MK-SQuIT is a synthetic dataset containing English and SPARQL query pairs. The assembly of question-query pairs is handled with very little human intervention, sidestepping the tedious and costly process of hand labeling data. A neural machine translation model can then be trained on such a dataset, allowing laymen users to access information rich knowledge graphs without an understanding of query syntax.
For further details, see our publication: MK-SQuIT: Synthesizing Questions using Iterative Template-filling
This repository contains all the tools needed to synthetically generate question/query pairs (Text2Sparql) from a given knowledge base:
- Generation Pipeline:
mk_squit/generation
- Example Data:
data
- Generated Dataset:
out
- Baseline Model Finetuning and Evaluation:
model
- Metrics:
mk_squit/metrics
- Example Entity Resolver:
mk_squit/entity_resolver
The code in this repository, while easily adapted, is engineered for a specific dataset (WikiData), query language (SPARQL), natural language (English), and set of question/query types. Generation of data can be reproduced with the following steps:
1 . Saving Raw Data: By default, the pipeline expects entity data to be saved to files named "*-5k.json" and properties to "*-props.json".
python -m scripts.gather_wikidata --data-dir data
2. Preprocessing: The data must be cleaned and annotated before fed into the pipeline.
python -m scripts.preprocess \
--data-dir ./data \
--ent-id *-5k.json \
--prop-id *-props.json \
--num-examples-to-generate 10
Several files are generated to handle critical roles:
*-5k.json -> *-5k-preprocessed.json
Entities typically have a label and alternative labels. All labels are cleaned and grouped into a single listed field.*-props.json -> *-props-preprocessed.json
Similar to entities, property labels and alternative labels are grouped. Each label is then converted into a part-of-speech tag (POS-tag) for coherent mapping within a template (ex. "set in location" -> "VERB-NOUN"). Lastly, a typing field is added of the format[domain]->
but must be annotated to include the type[domain]->[type]
.pos-examples.txt
Samples of part-of-speech tags are sorted by number of occurrences within the raw data. This is an optional file used to determine which POS-tags are of importance for template generation.
3. Annotation of Types: Each *-props-preprocessed.json
file contains a list of json objects for each property. Each property has a field of type which must be annotated before proceeding to the next step. Ex: "type": "{domain}->"
must be modified to "type": "{domain}->{type}"
.
The type specifies the general category the property falls into. Properties "location of" and "location at" could be categorized as "location" whereas "built during" and "created at" could be categorized as "time". To a certain extent, typing is subjective, but allows the pipeline to string together much more coherent statements. For a list of types that we use, refer to the WH_LABEL_DICT
within scripts/generate_type_list.py
, which maps a type to a question prefix.
Modifying WH_LABEL_DICT
within scripts/generate_type_list.py
may be necessary if additional types are required. This dictionary maps a type to its question type. For example, asking about a type of "genre" would typically require "what" - "What is the genre of that movie?". Asking about a "person" would use "who" - "Who is that person?".

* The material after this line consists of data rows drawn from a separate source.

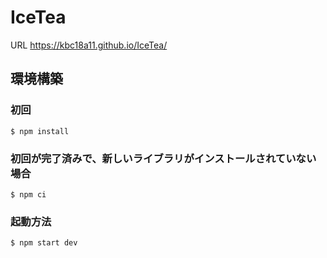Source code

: # IceTea
URL https://kbc18a11.github.io/IceTea/

## 環境構築
### 初回
```
$ npm install
```
### 初回が完了済みで、新しいライブラリがインストールされていない場合
```
$ npm ci
```

### 起動方法
```
$ npm start dev
```
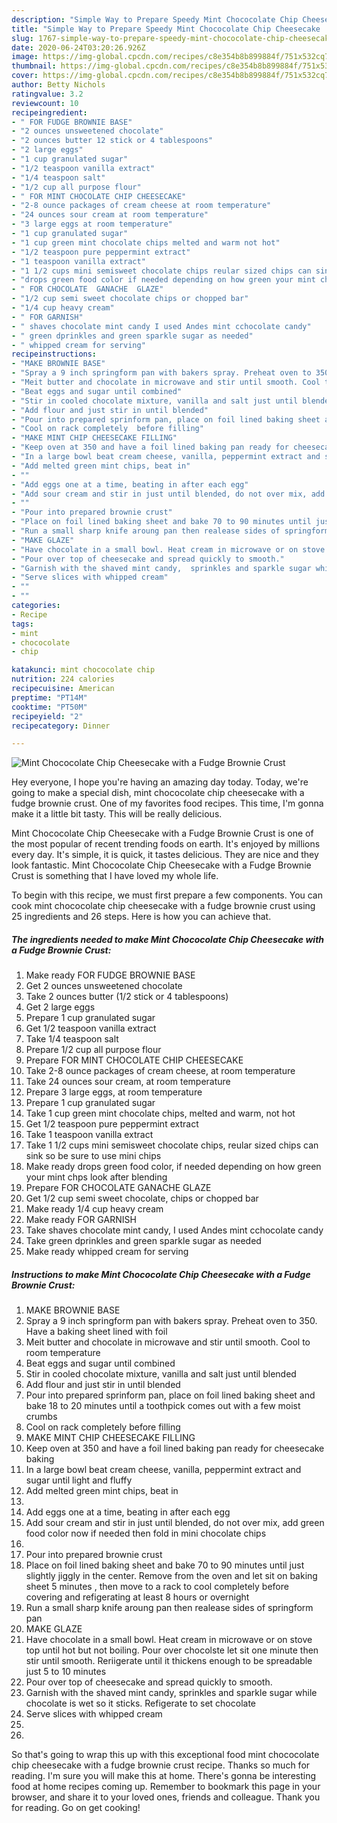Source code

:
 ```yaml
---
description: "Simple Way to Prepare Speedy Mint Chococolate Chip Cheesecake  with  a Fudge Brownie Crust"
title: "Simple Way to Prepare Speedy Mint Chococolate Chip Cheesecake  with  a Fudge Brownie Crust"
slug: 1767-simple-way-to-prepare-speedy-mint-chococolate-chip-cheesecake-with-a-fudge-brownie-crust
date: 2020-06-24T03:20:26.926Z
image: https://img-global.cpcdn.com/recipes/c8e354b8b899884f/751x532cq70/mint-chococolate-chip-cheesecake-with-a-fudge-brownie-crust-recipe-main-photo.jpg
thumbnail: https://img-global.cpcdn.com/recipes/c8e354b8b899884f/751x532cq70/mint-chococolate-chip-cheesecake-with-a-fudge-brownie-crust-recipe-main-photo.jpg
cover: https://img-global.cpcdn.com/recipes/c8e354b8b899884f/751x532cq70/mint-chococolate-chip-cheesecake-with-a-fudge-brownie-crust-recipe-main-photo.jpg
author: Betty Nichols
ratingvalue: 3.2
reviewcount: 10
recipeingredient:
- " FOR FUDGE BROWNIE BASE"
- "2 ounces unsweetened chocolate"
- "2 ounces butter 12 stick or 4 tablespoons"
- "2 large eggs"
- "1 cup granulated sugar"
- "1/2 teaspoon vanilla extract"
- "1/4 teaspoon salt"
- "1/2 cup all purpose flour"
- " FOR MINT CHOCOLATE CHIP CHEESECAKE"
- "2-8 ounce packages of cream cheese at room temperature"
- "24 ounces sour cream at room temperature"
- "3 large eggs at room temperature"
- "1 cup granulated sugar"
- "1 cup green mint chocolate chips melted and warm not hot"
- "1/2 teaspoon pure peppermint extract"
- "1 teaspoon vanilla extract"
- "1 1/2 cups mini semisweet chocolate chips reular sized chips can sink so be sure to use mini chips"
- "drops green food color if needed depending on how green your mint chps look after blending"
- " FOR CHOCOLATE  GANACHE  GLAZE"
- "1/2 cup semi sweet chocolate chips or chopped bar"
- "1/4 cup heavy cream"
- " FOR GARNISH"
- " shaves chocolate mint candy I used Andes mint cchocolate candy"
- " green dprinkles and green sparkle sugar as needed"
- " whipped cream for serving"
recipeinstructions:
- "MAKE BROWNIE BASE"
- "Spray a 9 inch springform pan with bakers spray. Preheat oven to 350. Have a baking sheet lined with foil"
- "Meit butter and chocolate in microwave and stir until smooth. Cool to room temperature"
- "Beat eggs and sugar until combined"
- "Stir in cooled chocolate mixture, vanilla and salt just until blended"
- "Add flour and just stir in until blended"
- "Pour into prepared sprinform pan, place on foil lined baking sheet and bake 18 to 20 minutes until a toothpick comes out with a few moist crumbs"
- "Cool on rack completely  before filling"
- "MAKE MINT CHIP CHEESECAKE FILLING"
- "Keep oven at 350 and have a foil lined baking pan ready for cheesecake baking"
- "In a large bowl beat cream cheese, vanilla, peppermint extract and sugar until light and fluffy"
- "Add melted green mint chips, beat in"
- ""
- "Add eggs one at a time, beating in after each egg"
- "Add sour cream and stir in just until blended, do not over mix, add green food color now if needed then fold in mini chocolate chips"
- ""
- "Pour into prepared brownie crust"
- "Place on foil lined baking sheet and bake 70 to 90 minutes until just slightly jiggly in the center. Remove from the oven and let sit on baking sheet 5 minutes , then move to a rack to cool completely  before covering and refigerating at least 8 hours or overnight"
- "Run a small sharp knife aroung pan then realease sides of springform pan"
- "MAKE GLAZE"
- "Have chocolate in a small bowl. Heat cream in microwave or on stove top until hot but not boiling. Pour over chocolste let sit one minute then stir until smooth. Reriigerate until it thickens enough to be spreadable just 5 to 10 minutes"
- "Pour over top of cheesecake and spread quickly to smooth."
- "Garnish with the shaved mint candy,  sprinkles and sparkle sugar while chocolate is wet so it sticks. Refigerate to set chocolate"
- "Serve slices with whipped cream"
- ""
- ""
categories:
- Recipe
tags:
- mint
- chococolate
- chip

katakunci: mint chococolate chip 
nutrition: 224 calories
recipecuisine: American
preptime: "PT14M"
cooktime: "PT50M"
recipeyield: "2"
recipecategory: Dinner

---
```



![Mint Chococolate Chip Cheesecake  with  a Fudge Brownie Crust](https://img-global.cpcdn.com/recipes/c8e354b8b899884f/751x532cq70/mint-chococolate-chip-cheesecake-with-a-fudge-brownie-crust-recipe-main-photo.jpg)

Hey everyone, I hope you're having an amazing day today. Today, we're going to make a special dish, mint chococolate chip cheesecake  with  a fudge brownie crust. One of my favorites food recipes. This time, I'm gonna make it a little bit tasty. This will be really delicious.



Mint Chococolate Chip Cheesecake  with  a Fudge Brownie Crust is one of the most popular of recent trending foods on earth. It's enjoyed by millions every day. It's simple, it is quick, it tastes delicious. They are nice and they look fantastic. Mint Chococolate Chip Cheesecake  with  a Fudge Brownie Crust is something that I have loved my whole life.


To begin with this recipe, we must first prepare a few components. You can cook mint chococolate chip cheesecake  with  a fudge brownie crust using 25 ingredients and 26 steps. Here is how you can achieve that.

<!--inarticleads1-->

##### The ingredients needed to make Mint Chococolate Chip Cheesecake  with  a Fudge Brownie Crust:

1. Make ready  FOR FUDGE BROWNIE BASE
1. Get 2 ounces unsweetened chocolate
1. Take 2 ounces butter (1/2 stick or 4 tablespoons)
1. Get 2 large eggs
1. Prepare 1 cup granulated sugar
1. Get 1/2 teaspoon vanilla extract
1. Take 1/4 teaspoon salt
1. Prepare 1/2 cup all purpose flour
1. Prepare  FOR MINT CHOCOLATE CHIP CHEESECAKE
1. Take 2-8 ounce packages of cream cheese, at room temperature
1. Take 24 ounces sour cream, at room temperature
1. Prepare 3 large eggs, at room temperature
1. Prepare 1 cup granulated sugar
1. Take 1 cup green mint chocolate chips, melted and warm, not hot
1. Get 1/2 teaspoon pure peppermint extract
1. Take 1 teaspoon vanilla extract
1. Take 1 1/2 cups mini semisweet chocolate chips, reular sized chips can sink so be sure to use mini chips
1. Make ready drops green food color, if needed depending on how green your mint chps look after blending
1. Prepare  FOR CHOCOLATE  GANACHE  GLAZE
1. Get 1/2 cup semi sweet chocolate, chips or chopped bar
1. Make ready 1/4 cup heavy cream
1. Make ready  FOR GARNISH
1. Take  shaves chocolate mint candy, I used Andes mint cchocolate candy
1. Take  green dprinkles and green sparkle sugar as needed
1. Make ready  whipped cream for serving




<!--inarticleads2-->

##### Instructions to make Mint Chococolate Chip Cheesecake  with  a Fudge Brownie Crust:

1. MAKE BROWNIE BASE
1. Spray a 9 inch springform pan with bakers spray. Preheat oven to 350. Have a baking sheet lined with foil
1. Meit butter and chocolate in microwave and stir until smooth. Cool to room temperature
1. Beat eggs and sugar until combined
1. Stir in cooled chocolate mixture, vanilla and salt just until blended
1. Add flour and just stir in until blended
1. Pour into prepared sprinform pan, place on foil lined baking sheet and bake 18 to 20 minutes until a toothpick comes out with a few moist crumbs
1. Cool on rack completely  before filling
1. MAKE MINT CHIP CHEESECAKE FILLING
1. Keep oven at 350 and have a foil lined baking pan ready for cheesecake baking
1. In a large bowl beat cream cheese, vanilla, peppermint extract and sugar until light and fluffy
1. Add melted green mint chips, beat in
1. 
1. Add eggs one at a time, beating in after each egg
1. Add sour cream and stir in just until blended, do not over mix, add green food color now if needed then fold in mini chocolate chips
1. 
1. Pour into prepared brownie crust
1. Place on foil lined baking sheet and bake 70 to 90 minutes until just slightly jiggly in the center. Remove from the oven and let sit on baking sheet 5 minutes , then move to a rack to cool completely  before covering and refigerating at least 8 hours or overnight
1. Run a small sharp knife aroung pan then realease sides of springform pan
1. MAKE GLAZE
1. Have chocolate in a small bowl. Heat cream in microwave or on stove top until hot but not boiling. Pour over chocolste let sit one minute then stir until smooth. Reriigerate until it thickens enough to be spreadable just 5 to 10 minutes
1. Pour over top of cheesecake and spread quickly to smooth.
1. Garnish with the shaved mint candy,  sprinkles and sparkle sugar while chocolate is wet so it sticks. Refigerate to set chocolate
1. Serve slices with whipped cream
1. 
1. 




So that's going to wrap this up with this exceptional food mint chococolate chip cheesecake  with  a fudge brownie crust recipe. Thanks so much for reading. I'm sure you will make this at home. There's gonna be interesting food at home recipes coming up. Remember to bookmark this page in your browser, and share it to your loved ones, friends and colleague. Thank you for reading. Go on get cooking!
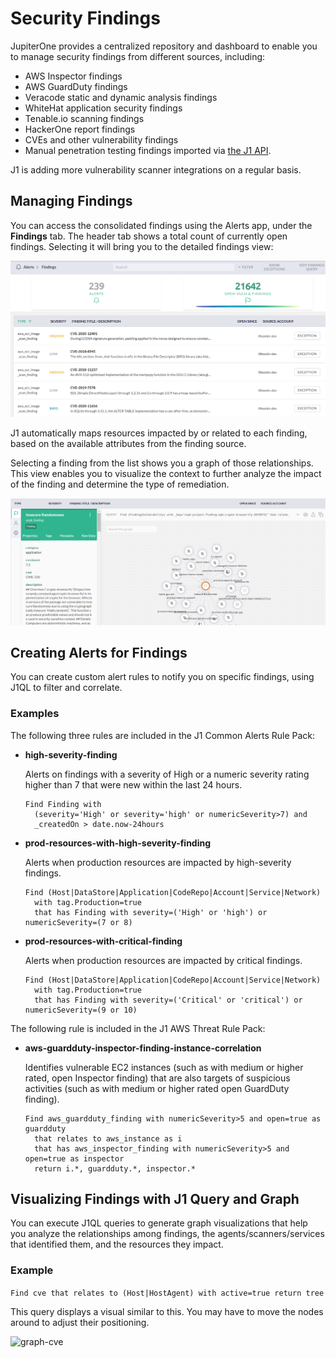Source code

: # Security Findings

JupiterOne provides a centralized repository and dashboard to enable you to manage security findings from different sources, including:

- AWS Inspector findings
- AWS GuardDuty findings
- Veracode static and dynamic analysis findings
- WhiteHat application security findings
- Tenable.io scanning findings
- HackerOne report findings
- CVEs and other vulnerability findings
- Manual penetration testing findings imported via [the J1 API](../security-operations/secops-artifacts-in-j1.md).

J1 is adding more vulnerability scanner integrations on a regular basis.

## Managing Findings

You can access the consolidated findings using the Alerts app, under the **Findings** tab. The header tab shows a total count of currently open findings. Selecting it will bring you to the detailed findings view:

![](../assets/alerts-findings-grid.png)

J1 automatically maps resources impacted by or related to each finding, based on the available attributes from the finding source.

Selecting a finding from the list shows you a graph of those relationships. This view enables you to visualize the context to further analyze the impact of the finding and determine the type of remediation.

![](../assets/alerts-findings-graph.png)

## Creating Alerts for Findings

You can create custom alert rules to notify you on specific findings, using J1QL to filter and correlate.

### Examples

The following three rules are included in the J1 Common Alerts Rule Pack:

- **high-severity-finding**

  Alerts on findings with a severity of High or a numeric severity rating higher than 7 that were new within the last 24 hours.

  ```j1ql
  Find Finding with
    (severity='High' or severity='high' or numericSeverity>7) and
    _createdOn > date.now-24hours
  ```

- **prod-resources-with-high-severity-finding**

  Alerts when production resources are impacted by high-severity findings.

  ```j1ql
  Find (Host|DataStore|Application|CodeRepo|Account|Service|Network)
    with tag.Production=true
    that has Finding with severity=('High' or 'high') or numericSeverity=(7 or 8)
  ```

- **prod-resources-with-critical-finding**

  Alerts when production resources are impacted by critical findings.

  ```j1ql
  Find (Host|DataStore|Application|CodeRepo|Account|Service|Network)
    with tag.Production=true
    that has Finding with severity=('Critical' or 'critical') or numericSeverity=(9 or 10)
  ```

The following rule is included in the J1 AWS Threat Rule Pack:

- **aws-guardduty-inspector-finding-instance-correlation**

  Identifies vulnerable EC2 instances (such as with medium or higher rated, open Inspector finding) that are also targets of suspicious activities (such as with medium or higher rated open GuardDuty finding).

  ```j1ql
  Find aws_guardduty_finding with numericSeverity>5 and open=true as guardduty
    that relates to aws_instance as i
    that has aws_inspector_finding with numericSeverity>5 and open=true as inspector
    return i.*, guardduty.*, inspector.*
  ```

## Visualizing Findings with J1 Query and Graph

You can execute J1QL queries to generate graph visualizations that help you analyze the relationships among findings, the agents/scanners/services that identified them, and the resources they impact.

### Example

```Find cve that relates to (Host|HostAgent) with active=true return tree```

This query displays a visual similar to this. You may have to move the nodes around to adjust their positioning.

![graph-cve](../assets/graph-cve-agents.png)

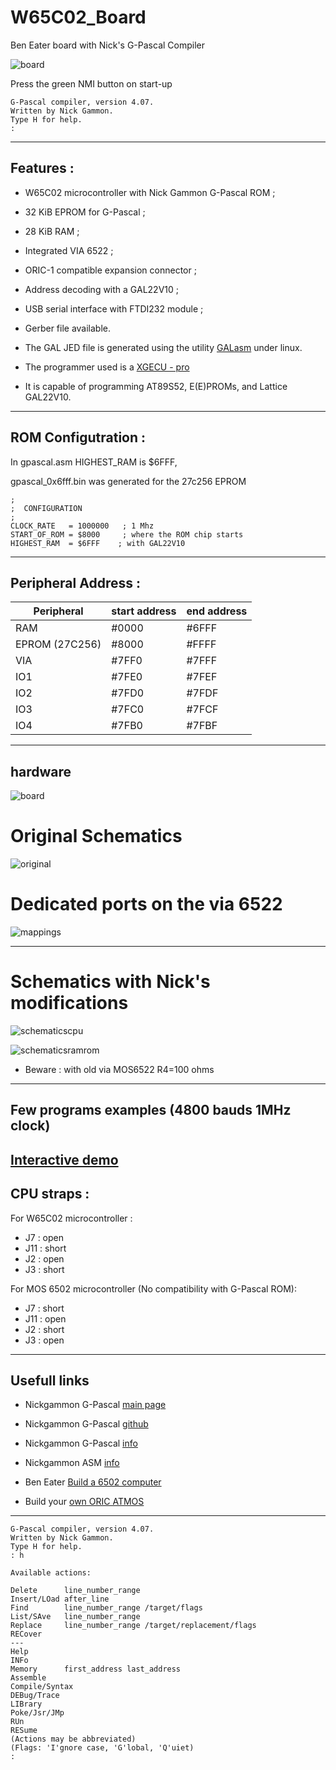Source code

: # W65C02_Board
Ben Eater board with Nick's G-Pascal Compiler

![board](images/proto.jpg "Main board")

Press the green NMI button on start-up
```console
G-Pascal compiler, version 4.07.
Written by Nick Gammon.
Type H for help.
:
```
---

## Features :

- W65C02 microcontroller with Nick Gammon G-Pascal ROM ;
- 32 KiB EPROM for G-Pascal ;
- 28 KiB RAM ;
- Integrated VIA 6522 ;
- ORIC-1 compatible expansion connector ;
- Address decoding with a GAL22V10 ;
- USB serial interface with FTDI232 module ;
- Gerber file available.


- The GAL JED file is generated using the utility [GALasm](https://github.com/daveho/GALasm) under linux.
- The programmer used is a [XGECU - pro](https://www.aliexpress.com/premium/XGecu.html)
- It is capable of programming AT89S52, E(E)PROMs, and Lattice GAL22V10.
---

## ROM Configutration :

In gpascal.asm HIGHEST_RAM is $6FFF,

gpascal_0x6fff.bin was generated for the 27c256 EPROM

```console
;
;  CONFIGURATION
;
CLOCK_RATE   = 1000000   ; 1 Mhz
START_OF_ROM = $8000     ; where the ROM chip starts
HIGHEST_RAM  = $6FFF    ; with GAL22V10
```
---
## Peripheral Address :

| Peripheral | start address | end address |
| ------ | ------ | ------ |
| RAM | #0000 | #6FFF |
| EPROM (27C256) | #8000 | #FFFF |
| VIA | #7FF0 | #7FFF |
| IO1 | #7FE0 | #7FEF |
| IO2 | #7FD0 | #7FDF |
| IO3 | #7FC0 | #7FCF |
| IO4 | #7FB0 | #7FBF |

---
## hardware

![board](images/proto.png "board")

# Original Schematics

![original](schematics/ben.png "benboard")

# Dedicated ports on the via 6522

![mappings](images/mappings.png "mappings")

---
# Schematics with Nick's modifications

![schematicscpu](schematics/CPU_VIA.png "schematics CPU")

![schematicsramrom](schematics/RAM_ROM.png "schematics RAM ROM")

- Beware : with old via MOS6522 R4=100 ohms

---
## Few programs examples (4800 bauds 1MHz clock)

[Interactive demo](demo/README.md)
---
## CPU straps :

For W65C02 microcontroller :
- J7  : open
- J11 : short
- J2  : open
- J3  : short

For MOS 6502 microcontroller (No compatibility with G-Pascal ROM):
- J7  : short
- J11 : open
- J2  : short
- J3  : open
---
## Usefull links

- Nickgammon G-Pascal [main page](http://www.gammon.com.au/G-Pascal/index.htm)

- Nickgammon G-Pascal [github](https://github.com/nickgammon/G-Pascal/tree/master)

- Nickgammon G-Pascal [info](http://www.gammon.com.au/G-Pascal/pascal_compiler.htm)

- Nickgammon ASM [info](http://www.gammon.com.au/G-Pascal/assembler.htm)

- Ben Eater [Build a 6502 computer](https://eater.net/)

- Build your [own ORIC ATMOS](https://github.com/f4goh/oric/tree/main/Oric1-Atmos)

---
```console
G-Pascal compiler, version 4.07.
Written by Nick Gammon.
Type H for help.
: h

Available actions:

Delete      line_number_range
Insert/LOad after_line
Find        line_number_range /target/flags
List/SAve   line_number_range
Replace     line_number_range /target/replacement/flags
RECover
---
Help
INFo
Memory      first_address last_address
Assemble
Compile/Syntax
DEBug/Trace
LIBrary
Poke/Jsr/JMp
RUn
RESume
(Actions may be abbreviated)
(Flags: 'I'gnore case, 'G'lobal, 'Q'uiet)
:
```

While annotation of generic types and question prefixes require a manual element, they improve the generation of rational queries substantially.
4. Generate Type List:
Consolidate property types, start domains, and type metadata into a type-list-autogenerated.json
file.
python -m scripts.generate_type_list \
--data-dir ./data \
--prop-id *-props-preprocessed.json
The data is now ready to be fed into the pipeline. You should have the following files:
- Entity data:
*-5k-preprocessed.json
- Property data:
*-props-preprocessed.json
- Part-of-Speech examples (optional):
pos-examples.txt
- Type metadata list:
type-list-autogenerated.json
5. Generating the Questions and Queries:
Generating datasets with the code in its current form is very simple:
python -m mk_squint.generation.full_query_generator \
--data-dir data \
--prop-id *-props-preprocessed.json \
--ent-id *-5k-preprocessed.json \
--out-dir out
This code will generate a 100k training set and a 5k easy testing set in out
.
The code synthetically generates questions and queries using multiple layers of question/query templating. First, a baseline question template is generated from a Context-Free Grammar (CFG). Second, the baseline template is numbered according to the order of the predicates/arguments in the logical form of the template (the numbering functions are responsible for figuring this out). Third, the numbered template is ontologically typed so that when predicates and arguments (a.k.a. entities and properties) are sampled, their types do not conflict. Lastly, the predicates and arguments are sampled and inserted into the question template and into a SPARQL query template based on the numbered order of the items in the numbered and typed template. This process is explained more thoroughly in the paper.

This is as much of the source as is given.